"""
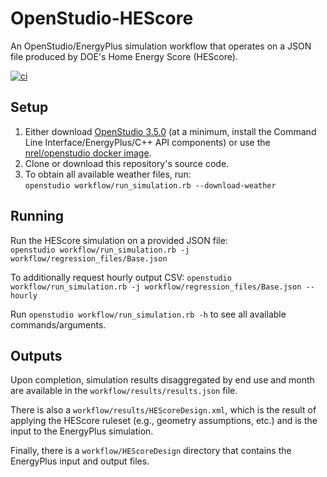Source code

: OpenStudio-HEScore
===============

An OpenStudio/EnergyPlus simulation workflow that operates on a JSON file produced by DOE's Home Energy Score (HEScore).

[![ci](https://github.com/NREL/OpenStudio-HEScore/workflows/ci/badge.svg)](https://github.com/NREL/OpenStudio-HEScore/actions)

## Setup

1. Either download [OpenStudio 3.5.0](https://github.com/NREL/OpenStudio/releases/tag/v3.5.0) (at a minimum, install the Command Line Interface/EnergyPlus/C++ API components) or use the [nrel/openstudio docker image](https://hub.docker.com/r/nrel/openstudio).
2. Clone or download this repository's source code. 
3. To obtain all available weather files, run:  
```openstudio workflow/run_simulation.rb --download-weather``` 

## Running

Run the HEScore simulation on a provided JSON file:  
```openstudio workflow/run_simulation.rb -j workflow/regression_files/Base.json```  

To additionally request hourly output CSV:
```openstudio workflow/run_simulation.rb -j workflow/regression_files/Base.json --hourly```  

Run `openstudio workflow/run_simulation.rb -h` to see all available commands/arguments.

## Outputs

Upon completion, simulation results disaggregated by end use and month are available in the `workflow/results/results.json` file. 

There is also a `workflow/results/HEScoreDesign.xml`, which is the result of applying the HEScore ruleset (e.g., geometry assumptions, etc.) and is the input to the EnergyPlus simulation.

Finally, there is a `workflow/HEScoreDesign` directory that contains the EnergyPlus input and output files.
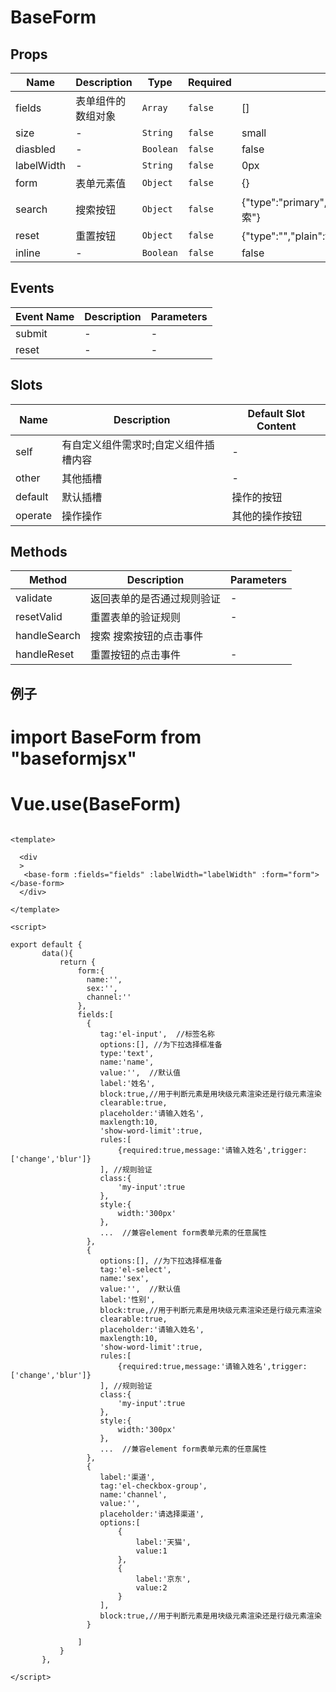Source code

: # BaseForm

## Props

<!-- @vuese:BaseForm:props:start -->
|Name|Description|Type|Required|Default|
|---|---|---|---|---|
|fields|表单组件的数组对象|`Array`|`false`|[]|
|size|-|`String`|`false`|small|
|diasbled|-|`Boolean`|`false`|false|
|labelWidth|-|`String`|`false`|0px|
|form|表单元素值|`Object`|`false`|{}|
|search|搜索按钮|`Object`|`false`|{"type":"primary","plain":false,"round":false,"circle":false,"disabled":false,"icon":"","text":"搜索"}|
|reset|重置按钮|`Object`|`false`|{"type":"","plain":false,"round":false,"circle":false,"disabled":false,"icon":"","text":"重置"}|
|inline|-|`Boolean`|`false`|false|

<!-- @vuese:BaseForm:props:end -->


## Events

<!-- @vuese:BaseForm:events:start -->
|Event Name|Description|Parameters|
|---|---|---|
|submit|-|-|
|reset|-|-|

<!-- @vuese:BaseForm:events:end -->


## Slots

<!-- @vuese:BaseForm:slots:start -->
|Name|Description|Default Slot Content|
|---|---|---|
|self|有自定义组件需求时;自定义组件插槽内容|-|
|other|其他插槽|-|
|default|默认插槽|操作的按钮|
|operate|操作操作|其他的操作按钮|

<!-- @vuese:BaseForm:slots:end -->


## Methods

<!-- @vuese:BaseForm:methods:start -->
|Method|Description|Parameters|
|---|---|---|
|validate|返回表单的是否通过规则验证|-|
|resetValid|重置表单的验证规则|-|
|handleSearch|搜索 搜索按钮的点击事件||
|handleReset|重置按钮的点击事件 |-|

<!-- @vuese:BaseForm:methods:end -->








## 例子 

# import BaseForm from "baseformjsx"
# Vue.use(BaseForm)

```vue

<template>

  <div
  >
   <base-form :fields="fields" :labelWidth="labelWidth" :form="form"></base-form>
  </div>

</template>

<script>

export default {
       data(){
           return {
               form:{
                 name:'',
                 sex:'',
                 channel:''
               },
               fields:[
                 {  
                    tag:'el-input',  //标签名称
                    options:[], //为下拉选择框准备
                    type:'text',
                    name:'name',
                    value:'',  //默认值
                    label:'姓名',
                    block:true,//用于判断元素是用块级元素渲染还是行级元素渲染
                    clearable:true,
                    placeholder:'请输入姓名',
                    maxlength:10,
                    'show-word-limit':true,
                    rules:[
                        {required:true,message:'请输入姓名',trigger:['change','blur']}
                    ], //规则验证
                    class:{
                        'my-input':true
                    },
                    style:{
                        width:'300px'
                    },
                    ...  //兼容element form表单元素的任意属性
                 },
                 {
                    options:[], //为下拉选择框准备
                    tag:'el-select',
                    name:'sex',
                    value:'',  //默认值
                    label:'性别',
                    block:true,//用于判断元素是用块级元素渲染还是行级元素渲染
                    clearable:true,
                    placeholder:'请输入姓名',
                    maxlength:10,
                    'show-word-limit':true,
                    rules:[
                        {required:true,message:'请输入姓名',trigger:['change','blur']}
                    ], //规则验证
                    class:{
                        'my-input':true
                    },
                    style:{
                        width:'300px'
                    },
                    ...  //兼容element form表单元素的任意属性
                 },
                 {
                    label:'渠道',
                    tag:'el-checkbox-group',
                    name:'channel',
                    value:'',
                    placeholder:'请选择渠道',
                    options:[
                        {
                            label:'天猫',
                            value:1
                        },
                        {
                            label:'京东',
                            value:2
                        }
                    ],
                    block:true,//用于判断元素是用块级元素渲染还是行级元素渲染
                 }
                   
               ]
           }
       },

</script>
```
"""
"""
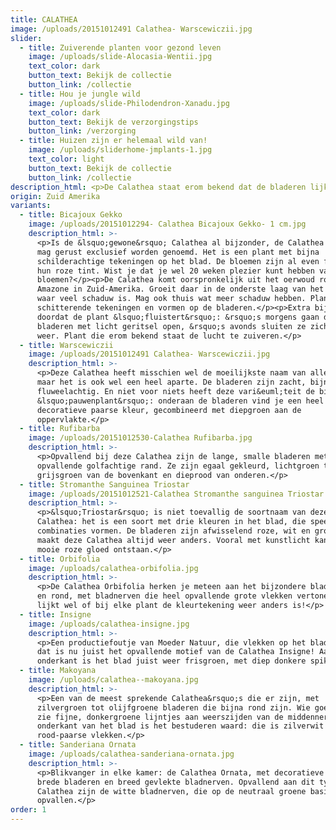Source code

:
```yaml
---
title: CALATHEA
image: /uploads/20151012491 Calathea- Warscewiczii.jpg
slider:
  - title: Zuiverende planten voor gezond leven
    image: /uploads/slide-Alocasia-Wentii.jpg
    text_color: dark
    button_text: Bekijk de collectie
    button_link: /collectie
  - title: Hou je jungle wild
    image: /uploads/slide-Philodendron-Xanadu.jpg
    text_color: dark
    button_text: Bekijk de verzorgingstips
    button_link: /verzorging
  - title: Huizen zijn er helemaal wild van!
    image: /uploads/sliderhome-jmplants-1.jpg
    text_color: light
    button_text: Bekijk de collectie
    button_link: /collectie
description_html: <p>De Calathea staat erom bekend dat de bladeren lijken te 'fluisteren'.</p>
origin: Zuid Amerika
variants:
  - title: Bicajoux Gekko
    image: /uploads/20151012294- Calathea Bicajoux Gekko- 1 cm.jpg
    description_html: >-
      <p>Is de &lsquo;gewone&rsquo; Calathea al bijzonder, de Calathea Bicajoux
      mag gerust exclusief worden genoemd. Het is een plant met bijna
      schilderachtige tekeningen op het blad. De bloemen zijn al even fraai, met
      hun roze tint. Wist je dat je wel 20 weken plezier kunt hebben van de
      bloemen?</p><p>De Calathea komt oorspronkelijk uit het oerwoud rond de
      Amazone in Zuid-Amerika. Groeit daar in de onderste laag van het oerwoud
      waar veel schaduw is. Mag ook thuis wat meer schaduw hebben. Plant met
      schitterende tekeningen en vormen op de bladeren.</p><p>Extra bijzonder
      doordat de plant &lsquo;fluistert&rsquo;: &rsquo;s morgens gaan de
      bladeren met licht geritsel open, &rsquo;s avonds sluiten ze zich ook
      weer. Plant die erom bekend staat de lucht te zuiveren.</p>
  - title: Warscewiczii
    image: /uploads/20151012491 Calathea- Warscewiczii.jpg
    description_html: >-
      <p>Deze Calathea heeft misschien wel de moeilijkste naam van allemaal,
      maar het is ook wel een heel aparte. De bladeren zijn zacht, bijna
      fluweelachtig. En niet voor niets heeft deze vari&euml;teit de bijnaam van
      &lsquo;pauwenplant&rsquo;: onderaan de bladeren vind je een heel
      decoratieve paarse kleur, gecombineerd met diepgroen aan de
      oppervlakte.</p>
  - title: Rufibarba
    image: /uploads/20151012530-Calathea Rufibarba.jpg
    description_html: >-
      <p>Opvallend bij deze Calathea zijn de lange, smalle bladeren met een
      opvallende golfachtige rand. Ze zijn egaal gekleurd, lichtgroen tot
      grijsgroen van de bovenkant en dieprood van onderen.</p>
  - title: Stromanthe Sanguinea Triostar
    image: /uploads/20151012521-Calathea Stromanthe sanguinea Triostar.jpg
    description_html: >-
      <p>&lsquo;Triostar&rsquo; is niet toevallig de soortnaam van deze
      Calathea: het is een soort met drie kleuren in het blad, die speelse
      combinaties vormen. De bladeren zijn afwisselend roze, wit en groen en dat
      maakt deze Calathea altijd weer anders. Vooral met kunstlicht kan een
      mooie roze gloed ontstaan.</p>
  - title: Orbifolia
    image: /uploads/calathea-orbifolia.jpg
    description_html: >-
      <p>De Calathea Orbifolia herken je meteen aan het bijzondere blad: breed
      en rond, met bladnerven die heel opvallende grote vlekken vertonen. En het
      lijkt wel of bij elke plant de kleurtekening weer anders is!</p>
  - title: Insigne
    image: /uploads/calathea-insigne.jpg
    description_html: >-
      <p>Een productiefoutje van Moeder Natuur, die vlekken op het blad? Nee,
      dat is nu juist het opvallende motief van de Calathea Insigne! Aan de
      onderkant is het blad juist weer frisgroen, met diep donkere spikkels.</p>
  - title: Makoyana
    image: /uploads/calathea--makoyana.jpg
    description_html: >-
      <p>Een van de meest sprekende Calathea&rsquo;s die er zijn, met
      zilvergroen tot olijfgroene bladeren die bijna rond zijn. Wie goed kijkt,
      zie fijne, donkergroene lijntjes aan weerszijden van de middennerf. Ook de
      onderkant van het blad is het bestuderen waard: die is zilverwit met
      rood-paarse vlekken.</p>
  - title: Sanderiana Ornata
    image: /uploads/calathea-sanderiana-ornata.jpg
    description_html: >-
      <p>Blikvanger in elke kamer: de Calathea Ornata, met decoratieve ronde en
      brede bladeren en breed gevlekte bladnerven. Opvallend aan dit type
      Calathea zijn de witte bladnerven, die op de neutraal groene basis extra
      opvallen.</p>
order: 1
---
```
"""
* TRY IT
In the listing, how many lines hold "available"? Answer with a bare number.

* TASK OUTPUT
3